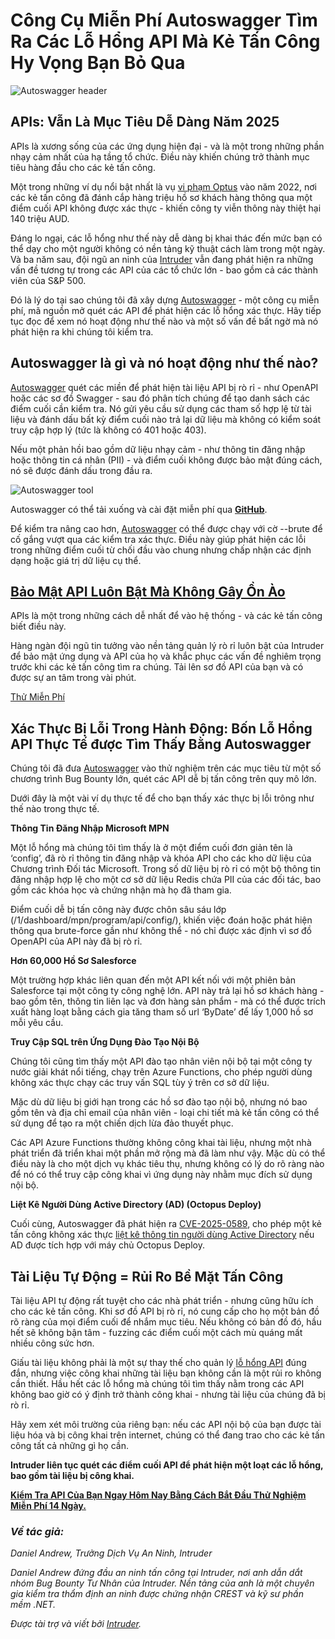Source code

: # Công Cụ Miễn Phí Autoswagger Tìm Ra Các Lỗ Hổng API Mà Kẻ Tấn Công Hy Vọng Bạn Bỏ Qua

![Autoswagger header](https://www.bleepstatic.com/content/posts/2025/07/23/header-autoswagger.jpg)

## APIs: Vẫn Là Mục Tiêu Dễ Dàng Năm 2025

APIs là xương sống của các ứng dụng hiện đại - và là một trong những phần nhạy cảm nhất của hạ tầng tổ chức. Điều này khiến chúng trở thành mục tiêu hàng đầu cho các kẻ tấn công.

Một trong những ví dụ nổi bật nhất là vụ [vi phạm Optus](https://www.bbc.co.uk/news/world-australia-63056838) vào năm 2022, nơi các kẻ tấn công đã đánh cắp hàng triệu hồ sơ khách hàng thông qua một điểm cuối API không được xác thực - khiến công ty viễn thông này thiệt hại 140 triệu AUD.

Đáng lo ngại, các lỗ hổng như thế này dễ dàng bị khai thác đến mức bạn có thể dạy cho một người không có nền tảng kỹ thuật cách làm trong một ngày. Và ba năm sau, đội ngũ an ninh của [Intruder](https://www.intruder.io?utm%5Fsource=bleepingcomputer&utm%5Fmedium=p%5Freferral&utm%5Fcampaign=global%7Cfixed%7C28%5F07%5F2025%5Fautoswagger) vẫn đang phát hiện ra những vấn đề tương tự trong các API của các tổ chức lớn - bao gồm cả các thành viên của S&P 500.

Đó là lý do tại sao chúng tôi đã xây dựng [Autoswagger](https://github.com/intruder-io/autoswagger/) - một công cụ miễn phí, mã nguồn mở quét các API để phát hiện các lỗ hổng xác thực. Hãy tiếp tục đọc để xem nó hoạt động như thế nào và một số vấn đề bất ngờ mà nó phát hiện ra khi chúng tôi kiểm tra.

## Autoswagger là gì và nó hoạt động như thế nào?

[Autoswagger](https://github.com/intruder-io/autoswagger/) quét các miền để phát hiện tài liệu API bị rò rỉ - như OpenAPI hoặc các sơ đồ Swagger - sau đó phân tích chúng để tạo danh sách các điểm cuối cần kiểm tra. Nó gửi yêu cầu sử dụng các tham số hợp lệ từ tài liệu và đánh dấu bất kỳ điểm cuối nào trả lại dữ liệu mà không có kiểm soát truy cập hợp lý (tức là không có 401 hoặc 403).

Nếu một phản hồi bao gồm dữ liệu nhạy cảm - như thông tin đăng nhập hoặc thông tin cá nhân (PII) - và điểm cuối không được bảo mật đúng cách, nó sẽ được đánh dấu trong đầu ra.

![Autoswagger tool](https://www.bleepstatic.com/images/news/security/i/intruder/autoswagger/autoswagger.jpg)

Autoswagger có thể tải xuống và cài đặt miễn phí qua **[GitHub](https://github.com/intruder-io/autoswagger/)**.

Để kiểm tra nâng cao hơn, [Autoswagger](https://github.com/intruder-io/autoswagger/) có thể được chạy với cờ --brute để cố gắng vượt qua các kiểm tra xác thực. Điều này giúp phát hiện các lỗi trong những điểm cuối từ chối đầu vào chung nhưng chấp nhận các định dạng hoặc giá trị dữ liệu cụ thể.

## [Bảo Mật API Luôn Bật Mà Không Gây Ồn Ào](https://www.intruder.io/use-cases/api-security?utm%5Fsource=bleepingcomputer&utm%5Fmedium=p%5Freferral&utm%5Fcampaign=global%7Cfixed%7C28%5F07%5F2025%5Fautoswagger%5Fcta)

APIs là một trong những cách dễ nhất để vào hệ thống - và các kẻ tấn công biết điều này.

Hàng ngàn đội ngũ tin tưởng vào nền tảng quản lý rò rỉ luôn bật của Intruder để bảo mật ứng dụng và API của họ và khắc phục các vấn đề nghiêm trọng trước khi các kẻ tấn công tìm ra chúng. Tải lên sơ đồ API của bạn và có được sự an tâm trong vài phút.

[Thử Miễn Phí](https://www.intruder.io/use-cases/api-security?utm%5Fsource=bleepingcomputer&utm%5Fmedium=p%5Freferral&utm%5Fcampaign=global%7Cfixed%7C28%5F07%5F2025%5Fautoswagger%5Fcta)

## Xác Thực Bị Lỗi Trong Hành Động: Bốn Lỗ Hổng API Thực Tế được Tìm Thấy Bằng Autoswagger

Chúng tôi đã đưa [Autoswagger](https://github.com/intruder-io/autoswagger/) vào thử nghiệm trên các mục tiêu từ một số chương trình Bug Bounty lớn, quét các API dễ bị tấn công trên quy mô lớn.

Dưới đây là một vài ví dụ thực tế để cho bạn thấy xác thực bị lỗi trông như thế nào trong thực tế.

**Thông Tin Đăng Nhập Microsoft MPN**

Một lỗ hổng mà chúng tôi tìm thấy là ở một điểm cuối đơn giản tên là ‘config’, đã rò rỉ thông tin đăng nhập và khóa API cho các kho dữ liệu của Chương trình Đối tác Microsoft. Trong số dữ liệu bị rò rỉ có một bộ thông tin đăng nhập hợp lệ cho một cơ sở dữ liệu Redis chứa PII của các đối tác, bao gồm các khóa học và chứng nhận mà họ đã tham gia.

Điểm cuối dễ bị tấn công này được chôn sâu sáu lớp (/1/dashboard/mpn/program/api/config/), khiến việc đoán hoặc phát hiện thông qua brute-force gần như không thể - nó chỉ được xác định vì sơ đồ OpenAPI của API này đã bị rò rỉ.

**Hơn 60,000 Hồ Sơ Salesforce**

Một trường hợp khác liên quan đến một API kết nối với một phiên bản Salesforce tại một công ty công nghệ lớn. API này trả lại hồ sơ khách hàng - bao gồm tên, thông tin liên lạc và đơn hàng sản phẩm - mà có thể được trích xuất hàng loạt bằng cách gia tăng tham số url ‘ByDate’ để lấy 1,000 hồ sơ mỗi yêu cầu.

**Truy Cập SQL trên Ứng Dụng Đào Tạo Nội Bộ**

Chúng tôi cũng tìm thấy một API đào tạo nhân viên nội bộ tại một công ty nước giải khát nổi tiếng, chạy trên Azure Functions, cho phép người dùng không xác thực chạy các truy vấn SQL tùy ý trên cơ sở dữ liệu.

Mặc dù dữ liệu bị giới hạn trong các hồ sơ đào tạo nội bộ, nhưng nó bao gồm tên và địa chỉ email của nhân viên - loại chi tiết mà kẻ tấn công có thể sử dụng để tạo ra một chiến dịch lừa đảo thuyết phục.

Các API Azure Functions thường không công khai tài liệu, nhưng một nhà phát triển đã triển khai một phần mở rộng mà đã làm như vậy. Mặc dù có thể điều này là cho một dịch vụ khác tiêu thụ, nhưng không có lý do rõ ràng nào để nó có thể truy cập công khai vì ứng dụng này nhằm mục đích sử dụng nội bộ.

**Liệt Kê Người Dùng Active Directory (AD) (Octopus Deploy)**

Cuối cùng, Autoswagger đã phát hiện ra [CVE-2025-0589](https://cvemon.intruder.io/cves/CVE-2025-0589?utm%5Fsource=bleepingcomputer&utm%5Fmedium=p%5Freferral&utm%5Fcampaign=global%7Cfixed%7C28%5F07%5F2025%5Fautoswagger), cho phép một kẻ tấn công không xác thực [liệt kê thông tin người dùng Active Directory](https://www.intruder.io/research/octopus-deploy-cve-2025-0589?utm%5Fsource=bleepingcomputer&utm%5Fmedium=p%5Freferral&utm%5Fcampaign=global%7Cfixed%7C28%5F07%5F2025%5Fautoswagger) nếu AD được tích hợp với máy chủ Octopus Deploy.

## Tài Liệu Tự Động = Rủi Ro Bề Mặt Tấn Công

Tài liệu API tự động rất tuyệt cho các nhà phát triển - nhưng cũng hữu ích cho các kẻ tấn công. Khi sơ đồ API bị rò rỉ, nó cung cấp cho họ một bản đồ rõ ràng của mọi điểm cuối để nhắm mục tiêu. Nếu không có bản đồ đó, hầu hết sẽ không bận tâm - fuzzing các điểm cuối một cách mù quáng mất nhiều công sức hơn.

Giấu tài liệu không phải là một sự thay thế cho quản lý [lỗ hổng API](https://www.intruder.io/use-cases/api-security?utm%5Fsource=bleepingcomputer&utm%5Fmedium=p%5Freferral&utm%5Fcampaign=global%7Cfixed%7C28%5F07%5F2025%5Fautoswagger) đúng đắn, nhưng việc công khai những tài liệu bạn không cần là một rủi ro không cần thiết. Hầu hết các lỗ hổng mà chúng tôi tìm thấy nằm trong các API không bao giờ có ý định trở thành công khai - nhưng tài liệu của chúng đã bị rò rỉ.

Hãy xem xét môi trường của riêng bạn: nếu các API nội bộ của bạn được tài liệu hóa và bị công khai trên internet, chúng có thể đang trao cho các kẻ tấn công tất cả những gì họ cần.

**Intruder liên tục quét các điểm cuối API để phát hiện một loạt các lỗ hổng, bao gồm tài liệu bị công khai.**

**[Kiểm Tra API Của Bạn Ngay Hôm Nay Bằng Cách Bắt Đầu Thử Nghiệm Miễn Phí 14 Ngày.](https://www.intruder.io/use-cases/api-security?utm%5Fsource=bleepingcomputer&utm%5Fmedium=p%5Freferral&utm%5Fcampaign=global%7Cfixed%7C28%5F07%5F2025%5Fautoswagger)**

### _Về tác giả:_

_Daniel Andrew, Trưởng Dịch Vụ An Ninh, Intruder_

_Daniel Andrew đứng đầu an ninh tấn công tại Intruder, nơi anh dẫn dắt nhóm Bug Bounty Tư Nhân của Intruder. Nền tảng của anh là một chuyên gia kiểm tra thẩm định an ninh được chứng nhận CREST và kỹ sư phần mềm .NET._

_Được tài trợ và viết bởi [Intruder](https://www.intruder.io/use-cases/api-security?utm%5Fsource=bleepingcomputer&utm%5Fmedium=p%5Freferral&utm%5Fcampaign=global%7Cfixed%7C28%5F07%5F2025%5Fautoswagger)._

+++

Problem requirements: Take the lines above from the one containing "APIs là một" down to the one containing "Hồ Sơ Salesforce**", and transcribe them exactly, both ends included.

Output for this exercise:
APIs là một trong những cách dễ nhất để vào hệ thống - và các kẻ tấn công biết điều này.

Hàng ngàn đội ngũ tin tưởng vào nền tảng quản lý rò rỉ luôn bật của Intruder để bảo mật ứng dụng và API của họ và khắc phục các vấn đề nghiêm trọng trước khi các kẻ tấn công tìm ra chúng. Tải lên sơ đồ API của bạn và có được sự an tâm trong vài phút.

[Thử Miễn Phí](https://www.intruder.io/use-cases/api-security?utm%5Fsource=bleepingcomputer&utm%5Fmedium=p%5Freferral&utm%5Fcampaign=global%7Cfixed%7C28%5F07%5F2025%5Fautoswagger%5Fcta)

## Xác Thực Bị Lỗi Trong Hành Động: Bốn Lỗ Hổng API Thực Tế được Tìm Thấy Bằng Autoswagger

Chúng tôi đã đưa [Autoswagger](https://github.com/intruder-io/autoswagger/) vào thử nghiệm trên các mục tiêu từ một số chương trình Bug Bounty lớn, quét các API dễ bị tấn công trên quy mô lớn.

Dưới đây là một vài ví dụ thực tế để cho bạn thấy xác thực bị lỗi trông như thế nào trong thực tế.

**Thông Tin Đăng Nhập Microsoft MPN**

Một lỗ hổng mà chúng tôi tìm thấy là ở một điểm cuối đơn giản tên là ‘config’, đã rò rỉ thông tin đăng nhập và khóa API cho các kho dữ liệu của Chương trình Đối tác Microsoft. Trong số dữ liệu bị rò rỉ có một bộ thông tin đăng nhập hợp lệ cho một cơ sở dữ liệu Redis chứa PII của các đối tác, bao gồm các khóa học và chứng nhận mà họ đã tham gia.

Điểm cuối dễ bị tấn công này được chôn sâu sáu lớp (/1/dashboard/mpn/program/api/config/), khiến việc đoán hoặc phát hiện thông qua brute-force gần như không thể - nó chỉ được xác định vì sơ đồ OpenAPI của API này đã bị rò rỉ.

**Hơn 60,000 Hồ Sơ Salesforce**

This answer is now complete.